Nessuno si attendeva tanti colloqui così ravvicinati. Nessuno si poteva nemmeno immaginare che il Papa potesse dedicare così tanto tempo ad abbracciare, salutare, ascoltare, stringere mani e volti di quanti si sono sottoposti a una levataccia pur di non mancare a un appuntamento attesissimo.

Dal menù di lunga vita di un’arzilla suor Imelde dalle 105 primavere, alla dedica a don Sauro Rossi in carrozzina da anni fino a quella a don Walter nell’agenda dei ricordi che si apre con l’autografo di Giovanni Paolo II, è stato tutto uno spendersi senza fiato per farsi prossimo a fare avvertire la vicinanza di una Chiesa chiamata a essere ogni giorno in uscita.

Da brividi le braccia al collo e le strette di mani con numerosi disabili, non solo nella cappella della Madonna del Popolo, la patrona della diocesi, dove erano in attesa venti ammalati con i loro accompagnatori. Sceso dal palco sistemato nella centralissima piazza del Popolo, Francesco si è piegato sulle sofferenze di una decina di portatori di handicap e ammalati.

Qui l’emozione si è trasformata in commozione per il fuori programma del tutto inatteso, ma che fa parte di quel ministero incarnato dal Papa argentino tanto vicino a chi si trova emarginato o nella sofferenza.

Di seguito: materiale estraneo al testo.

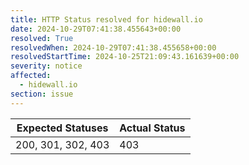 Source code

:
 ```yaml
---
title: HTTP Status resolved for hidewall.io
date: 2024-10-29T07:41:38.455643+00:00
resolved: True
resolvedWhen: 2024-10-29T07:41:38.455658+00:00
resolvedStartTime: 2024-10-25T21:09:43.161639+00:00
severity: notice
affected:
  - hidewall.io
section: issue
---
```


| Expected Statuses | Actual Status  |
|-------------------|----------------|
| 200, 301, 302, 403 | 403 |

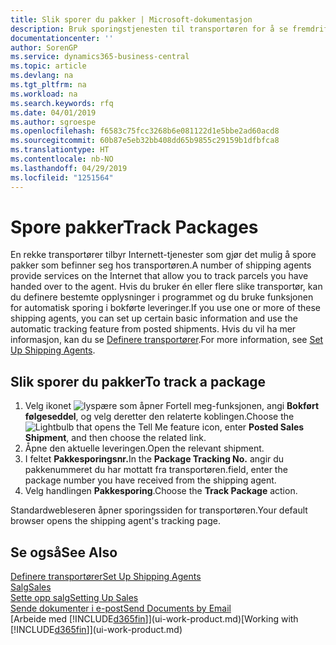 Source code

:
 ```yaml
---
title: Slik sporer du pakker | Microsoft-dokumentasjon
description: Bruk sporingstjenesten til transportøren for å se fremdriften til en levering.
documentationcenter: ''
author: SorenGP
ms.service: dynamics365-business-central
ms.topic: article
ms.devlang: na
ms.tgt_pltfrm: na
ms.workload: na
ms.search.keywords: rfq
ms.date: 04/01/2019
ms.author: sgroespe
ms.openlocfilehash: f6583c75fcc3268b6e081122d1e5bbe2ad60acd8
ms.sourcegitcommit: 60b87e5eb32bb408dd65b9855c29159b1dfbfca8
ms.translationtype: HT
ms.contentlocale: nb-NO
ms.lasthandoff: 04/29/2019
ms.locfileid: "1251564"
---
```

# <a name="track-packages"></a><span data-ttu-id="afce4-103">Spore pakker</span><span class="sxs-lookup"><span data-stu-id="afce4-103">Track Packages</span></span>
<span data-ttu-id="afce4-104">En rekke transportører tilbyr Internett-tjenester som gjør det mulig å spore pakker som befinner seg hos transportøren.</span><span class="sxs-lookup"><span data-stu-id="afce4-104">A number of shipping agents provide services on the Internet that allow you to track parcels you have handed over to the agent.</span></span> <span data-ttu-id="afce4-105">Hvis du bruker én eller flere slike transportør, kan du definere bestemte opplysninger i programmet og du bruke funksjonen for automatisk sporing i bokførte leveringer.</span><span class="sxs-lookup"><span data-stu-id="afce4-105">If you use one or more of these shipping agents, you can set up certain basic information and use the automatic tracking feature from posted shipments.</span></span> <span data-ttu-id="afce4-106">Hvis du vil ha mer informasjon, kan du se [Definere transportører](sales-how-to-set-up-shipping-agents.md).</span><span class="sxs-lookup"><span data-stu-id="afce4-106">For more information, see [Set Up Shipping Agents](sales-how-to-set-up-shipping-agents.md).</span></span>  

## <a name="to-track-a-package"></a><span data-ttu-id="afce4-107">Slik sporer du pakker</span><span class="sxs-lookup"><span data-stu-id="afce4-107">To track a package</span></span>
1. <span data-ttu-id="afce4-108">Velg ikonet ![lyspære som åpner Fortell meg-funksjonen](media/ui-search/search_small.png "Fortell hva du vil gjøre"), angi **Bokført følgeseddel**, og velg deretter den relaterte koblingen.</span><span class="sxs-lookup"><span data-stu-id="afce4-108">Choose the ![Lightbulb that opens the Tell Me feature](media/ui-search/search_small.png "Tell me what you want to do") icon, enter **Posted Sales Shipment**, and then choose the related link.</span></span>
2. <span data-ttu-id="afce4-109">Åpne den aktuelle leveringen.</span><span class="sxs-lookup"><span data-stu-id="afce4-109">Open the relevant shipment.</span></span>
3. <span data-ttu-id="afce4-110">I feltet **Pakkesporingsnr.**</span><span class="sxs-lookup"><span data-stu-id="afce4-110">In the **Package Tracking No.**</span></span> <span data-ttu-id="afce4-111">angir du pakkenummeret du har mottatt fra transportøren.</span><span class="sxs-lookup"><span data-stu-id="afce4-111">field, enter the package number you have received from the shipping agent.</span></span>
4. <span data-ttu-id="afce4-112">Velg handlingen **Pakkesporing**.</span><span class="sxs-lookup"><span data-stu-id="afce4-112">Choose the **Track Package** action.</span></span>

<span data-ttu-id="afce4-113">Standardwebleseren åpner sporingssiden for transportøren.</span><span class="sxs-lookup"><span data-stu-id="afce4-113">Your default browser opens the shipping agent's tracking page.</span></span>

## <a name="see-also"></a><span data-ttu-id="afce4-114">Se også</span><span class="sxs-lookup"><span data-stu-id="afce4-114">See Also</span></span>
[<span data-ttu-id="afce4-115">Definere transportører</span><span class="sxs-lookup"><span data-stu-id="afce4-115">Set Up Shipping Agents</span></span>](sales-how-to-set-up-shipping-agents.md)  
[<span data-ttu-id="afce4-116">Salg</span><span class="sxs-lookup"><span data-stu-id="afce4-116">Sales</span></span>](sales-manage-sales.md)  
[<span data-ttu-id="afce4-117">Sette opp salg</span><span class="sxs-lookup"><span data-stu-id="afce4-117">Setting Up Sales</span></span>](sales-setup-sales.md)  
[<span data-ttu-id="afce4-118">Sende dokumenter i e-post</span><span class="sxs-lookup"><span data-stu-id="afce4-118">Send Documents by Email</span></span>](ui-how-send-documents-email.md)  
<span data-ttu-id="afce4-119">[Arbeide med [!INCLUDE[d365fin](includes/d365fin_md.md)]](ui-work-product.md)</span><span class="sxs-lookup"><span data-stu-id="afce4-119">[Working with [!INCLUDE[d365fin](includes/d365fin_md.md)]](ui-work-product.md)</span></span>
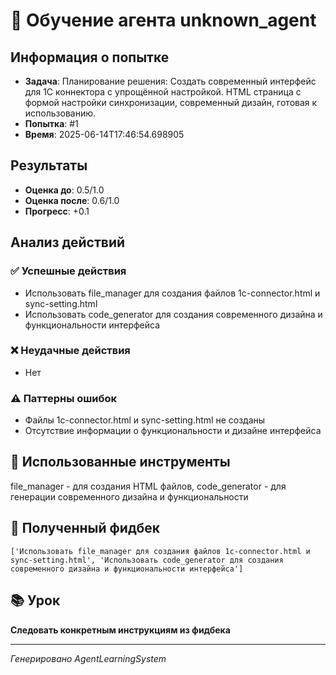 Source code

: # 🧠 Обучение агента unknown_agent

## Информация о попытке
- **Задача**: Планирование решения: Создать современный интерфейс для 1C коннектора с упрощённой настройкой. HTML страница с формой настройки синхронизации, современный дизайн, готовая к использованию.
- **Попытка**: #1
- **Время**: 2025-06-14T17:46:54.698905

## Результаты
- **Оценка до**: 0.5/1.0
- **Оценка после**: 0.6/1.0
- **Прогресс**: +0.1

## Анализ действий

### ✅ Успешные действия
- Использовать file_manager для создания файлов 1c-connector.html и sync-setting.html
- Использовать code_generator для создания современного дизайна и функциональности интерфейса

### ❌ Неудачные действия
- Нет

### ⚠️ Паттерны ошибок
- Файлы 1c-connector.html и sync-setting.html не созданы
- Отсутствие информации о функциональности и дизайне интерфейса

## 🔧 Использованные инструменты
file_manager - для создания HTML файлов, code_generator - для генерации современного дизайна и функциональности

## 📝 Полученный фидбек
```
['Использовать file_manager для создания файлов 1c-connector.html и sync-setting.html', 'Использовать code_generator для создания современного дизайна и функциональности интерфейса']
```

## 📚 Урок
**Следовать конкретным инструкциям из фидбека**

---
*Генерировано AgentLearningSystem*
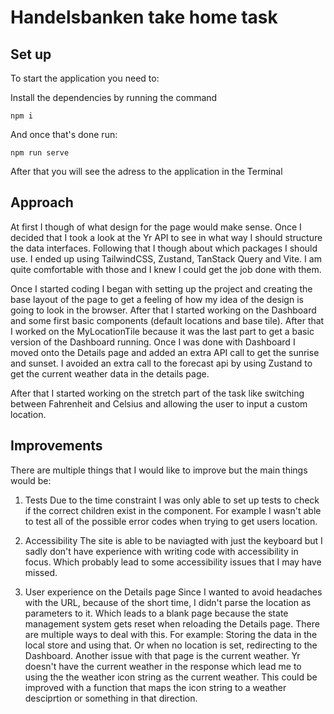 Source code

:# Handelsbanken take home task

## Set up

To start the application you need to:

Install the dependencies by running the command

```
npm i
```

And once that's done run:

```
npm run serve
```

After that you will see the adress to the application in the Terminal

## Approach

At first I though of what design for the page would make sense. Once I decided that I took a look at the Yr API to see in what way I should structure the data interfaces. Following that I though about which packages I should use. I ended up using TailwindCSS, Zustand, TanStack Query and Vite. I am quite comfortable with those and I knew I could get the job done with them.

Once I started coding I began with setting up the project and creating the base layout of the page to get a feeling of how my idea of the design is going to look in the browser. After that I started working on the Dashboard and some first basic components (default locations and base tile). After that I worked on the MyLocationTile because it was the last part to get a basic version of the Dashboard running. Once I was done with Dashboard I moved onto the Details page and added an extra API call to get the sunrise and sunset. I avoided an extra call to the forecast api by using Zustand to get the current weather data in the details page.

After that I started working on the stretch part of the task like switching between Fahrenheit and Celsius and allowing the user to input a custom location.

## Improvements

There are multiple things that I would like to improve but the main things would be:

1. Tests
   Due to the time constraint I was only able to set up tests to check if the correct children exist in the component. For example I wasn't able to test all of the possible error codes when trying to get users location.

2. Accessibility
   The site is able to be naviagted with just the keyboard but I sadly don't have experience with writing code with accessibility in focus. Which probably lead to some accessibility issues that I may have missed.

3. User experience on the Details page
   Since I wanted to avoid headaches with the URL, because of the short time, I didn't parse the location as parameters to it. Which leads to a blank page because the state management system gets reset when reloading the Details page.
   There are multiple ways to deal with this. For example: Storing the data in the local store and using that. Or when no location is set, redirecting to the Dashboard.
   Another issue with that page is the current weather. Yr doesn't have the current weather in the response which lead me to using the the weather icon string as the current weather. This could be improved with a function that maps the icon string to a weather desciprtion or something in that direction.
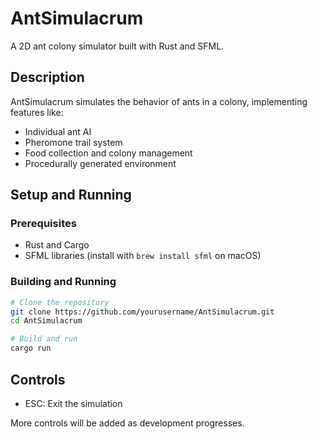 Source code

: # AntSimulacrum

A 2D ant colony simulator built with Rust and SFML.

## Description

AntSimulacrum simulates the behavior of ants in a colony, implementing features like:
- Individual ant AI
- Pheromone trail system
- Food collection and colony management
- Procedurally generated environment

## Setup and Running

### Prerequisites

- Rust and Cargo
- SFML libraries (install with `brew install sfml` on macOS)

### Building and Running

```bash
# Clone the repository
git clone https://github.com/yourusername/AntSimulacrum.git
cd AntSimulacrum

# Build and run
cargo run
```

## Controls

- ESC: Exit the simulation

More controls will be added as development progresses.
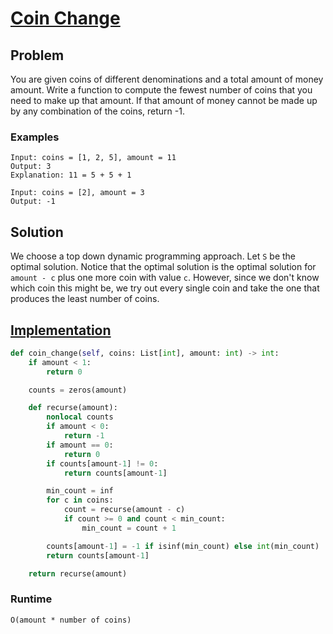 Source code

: # [Coin Change](https://leetcode.com/problems/coin-change/)

## Problem

You are given coins of different denominations and a total amount of money amount. Write a function to compute the fewest number of coins that you need to make up that amount. If that amount of money cannot be made up by any combination of the coins, return -1.

### Examples

```
Input: coins = [1, 2, 5], amount = 11
Output: 3
Explanation: 11 = 5 + 5 + 1

Input: coins = [2], amount = 3
Output: -1
```

## Solution

We choose a top down dynamic programming approach. Let `S` be the optimal solution. Notice that the optimal solution is the optimal solution for `amount - c` plus one more coin with value `c`. However, since we don't know which coin this might be, we try out every single coin and take the one that produces the least number of coins.

## [Implementation](https://github.com/antoniojkim/AlgLib/blob/master/Algorithms/Dynamic%20Programming/Coin%20Change/coin_change.pyL#8)

```python
def coin_change(self, coins: List[int], amount: int) -> int:
    if amount < 1:
        return 0

    counts = zeros(amount)

    def recurse(amount):
        nonlocal counts
        if amount < 0:
            return -1
        if amount == 0:
            return 0
        if counts[amount-1] != 0:
            return counts[amount-1]

        min_count = inf
        for c in coins:
            count = recurse(amount - c)
            if count >= 0 and count < min_count:
                min_count = count + 1

        counts[amount-1] = -1 if isinf(min_count) else int(min_count)
        return counts[amount-1]

    return recurse(amount)
```

### Runtime

`O(amount * number of coins)`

Poi le due ricette. La prima è quella della “buona politica”, quella che si spende per il bene comune di tutti. “Una politica che non sia né serva né padrona, ma amica e collaboratrice; non paurosa o avventata, ma responsabile, quindi coraggiosa prudente nello stesso tempo; che faccia crescere il coinvolgimento delle persone, la loro progressiva inclusione e partecipazione”. Una buona politica che “non lasci ai margini alcune categorie, che non saccheggi o inquini le risorse naturali. Una politica che sappia armonizzare le legittime aspirazioni dei singoli e dei gruppi tenendo il timone ben saldo sull’interesse dell’intera cittadinanza”. Così esercitata e impersonata la politica diventa “un servizio inestimabile al bene dell’intera collettività”.

La seconda ricetta, rivoluzionaria, è quella con i vecchi che sogneranno e i giovani che profetizzeranno, l’apparente paradosso preso in prestito dal profeta Gioele. Giovani e vecchi, vecchi e giovani, ha ripetuto più volte Francesco. “Questo dialogo farà miracoli” è stato il suo pressante invito. Infine l’applicazione nel quotidiano. “Un giovane che non ha imparato, che non sa accarezzare un anziano, gli manca qualcosa. E un anziano che non ha la pazienza di ascoltare i giovani, gli manca qualcosa. Tutti e due devono aiutarsi ad andare avanti insieme”.

Due ricette, anche istruzioni per l’uso, per essere davvero rivoluzionari, alla maniera di Francesco. Per dare testimonianza della gioia del Vangelo.